Your goal:
Transcribe the records underneath word for word, and leave no line out.

- - - - -

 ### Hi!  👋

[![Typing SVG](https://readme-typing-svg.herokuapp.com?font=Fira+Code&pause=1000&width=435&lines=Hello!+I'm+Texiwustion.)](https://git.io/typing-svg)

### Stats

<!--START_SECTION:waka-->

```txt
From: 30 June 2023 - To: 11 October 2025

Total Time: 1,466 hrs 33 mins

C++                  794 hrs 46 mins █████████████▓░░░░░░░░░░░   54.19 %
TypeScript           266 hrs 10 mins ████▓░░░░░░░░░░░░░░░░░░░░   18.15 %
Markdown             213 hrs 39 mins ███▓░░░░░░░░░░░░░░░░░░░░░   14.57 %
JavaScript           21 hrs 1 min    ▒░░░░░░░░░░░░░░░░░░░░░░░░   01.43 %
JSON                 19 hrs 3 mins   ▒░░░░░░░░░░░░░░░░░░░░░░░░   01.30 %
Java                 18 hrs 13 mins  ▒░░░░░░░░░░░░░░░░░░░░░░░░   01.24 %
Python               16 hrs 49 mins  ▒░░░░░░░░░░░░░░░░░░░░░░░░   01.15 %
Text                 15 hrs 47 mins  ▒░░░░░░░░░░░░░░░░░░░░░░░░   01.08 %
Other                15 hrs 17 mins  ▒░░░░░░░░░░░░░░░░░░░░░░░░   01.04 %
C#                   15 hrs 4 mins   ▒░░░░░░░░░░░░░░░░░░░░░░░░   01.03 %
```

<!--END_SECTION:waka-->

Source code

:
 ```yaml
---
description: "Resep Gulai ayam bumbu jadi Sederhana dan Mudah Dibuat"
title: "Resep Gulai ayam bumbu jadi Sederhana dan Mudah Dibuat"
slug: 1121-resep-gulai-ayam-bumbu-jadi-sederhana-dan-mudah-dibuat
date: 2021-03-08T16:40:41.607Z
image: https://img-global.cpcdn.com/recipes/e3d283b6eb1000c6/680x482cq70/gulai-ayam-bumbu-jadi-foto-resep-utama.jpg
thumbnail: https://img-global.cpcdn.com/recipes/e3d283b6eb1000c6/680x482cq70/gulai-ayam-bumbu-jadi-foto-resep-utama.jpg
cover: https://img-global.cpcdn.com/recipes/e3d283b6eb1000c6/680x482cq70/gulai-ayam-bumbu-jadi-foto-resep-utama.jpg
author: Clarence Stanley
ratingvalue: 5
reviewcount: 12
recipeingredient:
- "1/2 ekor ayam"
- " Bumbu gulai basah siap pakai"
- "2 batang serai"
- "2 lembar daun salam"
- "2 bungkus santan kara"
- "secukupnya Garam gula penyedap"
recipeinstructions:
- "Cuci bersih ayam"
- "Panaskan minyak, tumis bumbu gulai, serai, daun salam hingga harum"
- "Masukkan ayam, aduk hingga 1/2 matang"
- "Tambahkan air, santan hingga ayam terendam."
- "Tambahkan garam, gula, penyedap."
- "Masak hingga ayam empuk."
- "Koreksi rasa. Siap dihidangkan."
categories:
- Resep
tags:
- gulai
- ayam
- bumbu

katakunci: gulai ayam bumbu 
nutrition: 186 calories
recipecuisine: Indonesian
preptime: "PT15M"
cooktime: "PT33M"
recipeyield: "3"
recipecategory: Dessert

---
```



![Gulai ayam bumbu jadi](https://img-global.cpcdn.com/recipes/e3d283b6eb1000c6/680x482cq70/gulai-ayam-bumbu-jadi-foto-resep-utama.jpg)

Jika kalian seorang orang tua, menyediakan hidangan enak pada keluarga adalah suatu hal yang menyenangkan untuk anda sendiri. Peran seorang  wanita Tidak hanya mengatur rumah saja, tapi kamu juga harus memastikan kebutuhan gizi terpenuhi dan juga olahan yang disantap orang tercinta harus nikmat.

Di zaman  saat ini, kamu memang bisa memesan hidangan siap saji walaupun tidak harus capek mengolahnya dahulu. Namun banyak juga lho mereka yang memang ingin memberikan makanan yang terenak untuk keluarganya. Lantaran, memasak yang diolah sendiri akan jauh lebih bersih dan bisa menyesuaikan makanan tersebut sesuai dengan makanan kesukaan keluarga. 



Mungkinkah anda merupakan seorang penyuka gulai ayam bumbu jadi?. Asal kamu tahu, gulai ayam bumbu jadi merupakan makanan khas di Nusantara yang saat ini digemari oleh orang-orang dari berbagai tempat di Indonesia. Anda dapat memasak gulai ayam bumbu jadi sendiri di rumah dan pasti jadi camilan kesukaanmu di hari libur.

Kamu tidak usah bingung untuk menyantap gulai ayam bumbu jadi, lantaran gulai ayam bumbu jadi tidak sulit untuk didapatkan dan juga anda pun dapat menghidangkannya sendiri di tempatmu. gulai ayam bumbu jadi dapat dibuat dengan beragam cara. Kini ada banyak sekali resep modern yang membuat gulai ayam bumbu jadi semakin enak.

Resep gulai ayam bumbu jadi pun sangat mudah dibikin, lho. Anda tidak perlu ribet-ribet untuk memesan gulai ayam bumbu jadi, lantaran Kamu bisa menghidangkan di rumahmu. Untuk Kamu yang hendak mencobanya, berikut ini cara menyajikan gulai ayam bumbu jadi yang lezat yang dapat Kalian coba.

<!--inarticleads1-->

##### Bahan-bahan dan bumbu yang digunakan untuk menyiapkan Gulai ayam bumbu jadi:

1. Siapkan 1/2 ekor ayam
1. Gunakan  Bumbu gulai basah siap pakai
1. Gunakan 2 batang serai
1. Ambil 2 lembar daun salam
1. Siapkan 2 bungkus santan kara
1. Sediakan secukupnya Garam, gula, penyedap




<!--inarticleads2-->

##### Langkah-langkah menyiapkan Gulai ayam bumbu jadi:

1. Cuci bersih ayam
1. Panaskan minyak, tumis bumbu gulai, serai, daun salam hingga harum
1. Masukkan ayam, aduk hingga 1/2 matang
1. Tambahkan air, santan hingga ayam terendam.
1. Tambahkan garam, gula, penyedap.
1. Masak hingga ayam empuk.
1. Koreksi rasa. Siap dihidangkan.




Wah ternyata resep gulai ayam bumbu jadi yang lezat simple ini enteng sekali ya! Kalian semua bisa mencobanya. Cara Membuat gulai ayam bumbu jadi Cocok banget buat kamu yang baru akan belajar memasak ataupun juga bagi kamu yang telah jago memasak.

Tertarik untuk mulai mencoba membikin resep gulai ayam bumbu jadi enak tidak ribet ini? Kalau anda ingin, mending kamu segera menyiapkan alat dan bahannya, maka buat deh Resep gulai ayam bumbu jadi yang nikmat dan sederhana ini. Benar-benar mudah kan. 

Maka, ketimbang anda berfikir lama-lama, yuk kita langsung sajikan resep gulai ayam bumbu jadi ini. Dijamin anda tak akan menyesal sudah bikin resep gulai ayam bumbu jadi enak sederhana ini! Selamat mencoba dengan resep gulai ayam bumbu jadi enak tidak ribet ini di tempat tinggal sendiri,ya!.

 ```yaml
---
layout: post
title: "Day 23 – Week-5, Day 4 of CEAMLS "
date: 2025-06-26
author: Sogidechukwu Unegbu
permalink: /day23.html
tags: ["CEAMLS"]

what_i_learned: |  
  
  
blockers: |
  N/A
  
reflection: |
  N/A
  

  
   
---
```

- - - - -

Task result:
 ### Hi!  👋

[![Typing SVG](https://readme-typing-svg.herokuapp.com?font=Fira+Code&pause=1000&width=435&lines=Hello!+I'm+Texiwustion.)](https://git.io/typing-svg)

### Stats

<!--START_SECTION:waka-->

```txt
From: 30 June 2023 - To: 11 October 2025

Total Time: 1,466 hrs 33 mins

C++                  794 hrs 46 mins █████████████▓░░░░░░░░░░░   54.19 %
TypeScript           266 hrs 10 mins ████▓░░░░░░░░░░░░░░░░░░░░   18.15 %
Markdown             213 hrs 39 mins ███▓░░░░░░░░░░░░░░░░░░░░░   14.57 %
JavaScript           21 hrs 1 min    ▒░░░░░░░░░░░░░░░░░░░░░░░░   01.43 %
JSON                 19 hrs 3 mins   ▒░░░░░░░░░░░░░░░░░░░░░░░░   01.30 %
Java                 18 hrs 13 mins  ▒░░░░░░░░░░░░░░░░░░░░░░░░   01.24 %
Python               16 hrs 49 mins  ▒░░░░░░░░░░░░░░░░░░░░░░░░   01.15 %
Text                 15 hrs 47 mins  ▒░░░░░░░░░░░░░░░░░░░░░░░░   01.08 %
Other                15 hrs 17 mins  ▒░░░░░░░░░░░░░░░░░░░░░░░░   01.04 %
C#                   15 hrs 4 mins   ▒░░░░░░░░░░░░░░░░░░░░░░░░   01.03 %
```

<!--END_SECTION:waka-->

Source code

:
 ```yaml
---
description: "Resep Gulai ayam bumbu jadi Sederhana dan Mudah Dibuat"
title: "Resep Gulai ayam bumbu jadi Sederhana dan Mudah Dibuat"
slug: 1121-resep-gulai-ayam-bumbu-jadi-sederhana-dan-mudah-dibuat
date: 2021-03-08T16:40:41.607Z
image: https://img-global.cpcdn.com/recipes/e3d283b6eb1000c6/680x482cq70/gulai-ayam-bumbu-jadi-foto-resep-utama.jpg
thumbnail: https://img-global.cpcdn.com/recipes/e3d283b6eb1000c6/680x482cq70/gulai-ayam-bumbu-jadi-foto-resep-utama.jpg
cover: https://img-global.cpcdn.com/recipes/e3d283b6eb1000c6/680x482cq70/gulai-ayam-bumbu-jadi-foto-resep-utama.jpg
author: Clarence Stanley
ratingvalue: 5
reviewcount: 12
recipeingredient:
- "1/2 ekor ayam"
- " Bumbu gulai basah siap pakai"
- "2 batang serai"
- "2 lembar daun salam"
- "2 bungkus santan kara"
- "secukupnya Garam gula penyedap"
recipeinstructions:
- "Cuci bersih ayam"
- "Panaskan minyak, tumis bumbu gulai, serai, daun salam hingga harum"
- "Masukkan ayam, aduk hingga 1/2 matang"
- "Tambahkan air, santan hingga ayam terendam."
- "Tambahkan garam, gula, penyedap."
- "Masak hingga ayam empuk."
- "Koreksi rasa. Siap dihidangkan."
categories:
- Resep
tags:
- gulai
- ayam
- bumbu

katakunci: gulai ayam bumbu 
nutrition: 186 calories
recipecuisine: Indonesian
preptime: "PT15M"
cooktime: "PT33M"
recipeyield: "3"
recipecategory: Dessert

---
```



![Gulai ayam bumbu jadi](https://img-global.cpcdn.com/recipes/e3d283b6eb1000c6/680x482cq70/gulai-ayam-bumbu-jadi-foto-resep-utama.jpg)

Jika kalian seorang orang tua, menyediakan hidangan enak pada keluarga adalah suatu hal yang menyenangkan untuk anda sendiri. Peran seorang  wanita Tidak hanya mengatur rumah saja, tapi kamu juga harus memastikan kebutuhan gizi terpenuhi dan juga olahan yang disantap orang tercinta harus nikmat.

Di zaman  saat ini, kamu memang bisa memesan hidangan siap saji walaupun tidak harus capek mengolahnya dahulu. Namun banyak juga lho mereka yang memang ingin memberikan makanan yang terenak untuk keluarganya. Lantaran, memasak yang diolah sendiri akan jauh lebih bersih dan bisa menyesuaikan makanan tersebut sesuai dengan makanan kesukaan keluarga. 



Mungkinkah anda merupakan seorang penyuka gulai ayam bumbu jadi?. Asal kamu tahu, gulai ayam bumbu jadi merupakan makanan khas di Nusantara yang saat ini digemari oleh orang-orang dari berbagai tempat di Indonesia. Anda dapat memasak gulai ayam bumbu jadi sendiri di rumah dan pasti jadi camilan kesukaanmu di hari libur.

Kamu tidak usah bingung untuk menyantap gulai ayam bumbu jadi, lantaran gulai ayam bumbu jadi tidak sulit untuk didapatkan dan juga anda pun dapat menghidangkannya sendiri di tempatmu. gulai ayam bumbu jadi dapat dibuat dengan beragam cara. Kini ada banyak sekali resep modern yang membuat gulai ayam bumbu jadi semakin enak.

Resep gulai ayam bumbu jadi pun sangat mudah dibikin, lho. Anda tidak perlu ribet-ribet untuk memesan gulai ayam bumbu jadi, lantaran Kamu bisa menghidangkan di rumahmu. Untuk Kamu yang hendak mencobanya, berikut ini cara menyajikan gulai ayam bumbu jadi yang lezat yang dapat Kalian coba.

<!--inarticleads1-->

##### Bahan-bahan dan bumbu yang digunakan untuk menyiapkan Gulai ayam bumbu jadi:

1. Siapkan 1/2 ekor ayam
1. Gunakan  Bumbu gulai basah siap pakai
1. Gunakan 2 batang serai
1. Ambil 2 lembar daun salam
1. Siapkan 2 bungkus santan kara
1. Sediakan secukupnya Garam, gula, penyedap




<!--inarticleads2-->

##### Langkah-langkah menyiapkan Gulai ayam bumbu jadi:

1. Cuci bersih ayam
1. Panaskan minyak, tumis bumbu gulai, serai, daun salam hingga harum
1. Masukkan ayam, aduk hingga 1/2 matang
1. Tambahkan air, santan hingga ayam terendam.
1. Tambahkan garam, gula, penyedap.
1. Masak hingga ayam empuk.
1. Koreksi rasa. Siap dihidangkan.




Wah ternyata resep gulai ayam bumbu jadi yang lezat simple ini enteng sekali ya! Kalian semua bisa mencobanya. Cara Membuat gulai ayam bumbu jadi Cocok banget buat kamu yang baru akan belajar memasak ataupun juga bagi kamu yang telah jago memasak.

Tertarik untuk mulai mencoba membikin resep gulai ayam bumbu jadi enak tidak ribet ini? Kalau anda ingin, mending kamu segera menyiapkan alat dan bahannya, maka buat deh Resep gulai ayam bumbu jadi yang nikmat dan sederhana ini. Benar-benar mudah kan. 

Maka, ketimbang anda berfikir lama-lama, yuk kita langsung sajikan resep gulai ayam bumbu jadi ini. Dijamin anda tak akan menyesal sudah bikin resep gulai ayam bumbu jadi enak sederhana ini! Selamat mencoba dengan resep gulai ayam bumbu jadi enak tidak ribet ini di tempat tinggal sendiri,ya!.

 ```yaml
---
layout: post
title: "Day 23 – Week-5, Day 4 of CEAMLS "
date: 2025-06-26
author: Sogidechukwu Unegbu
permalink: /day23.html
tags: ["CEAMLS"]

what_i_learned: |  
  
  
blockers: |
  N/A
  
reflection: |
  N/A
  

  
   
---
```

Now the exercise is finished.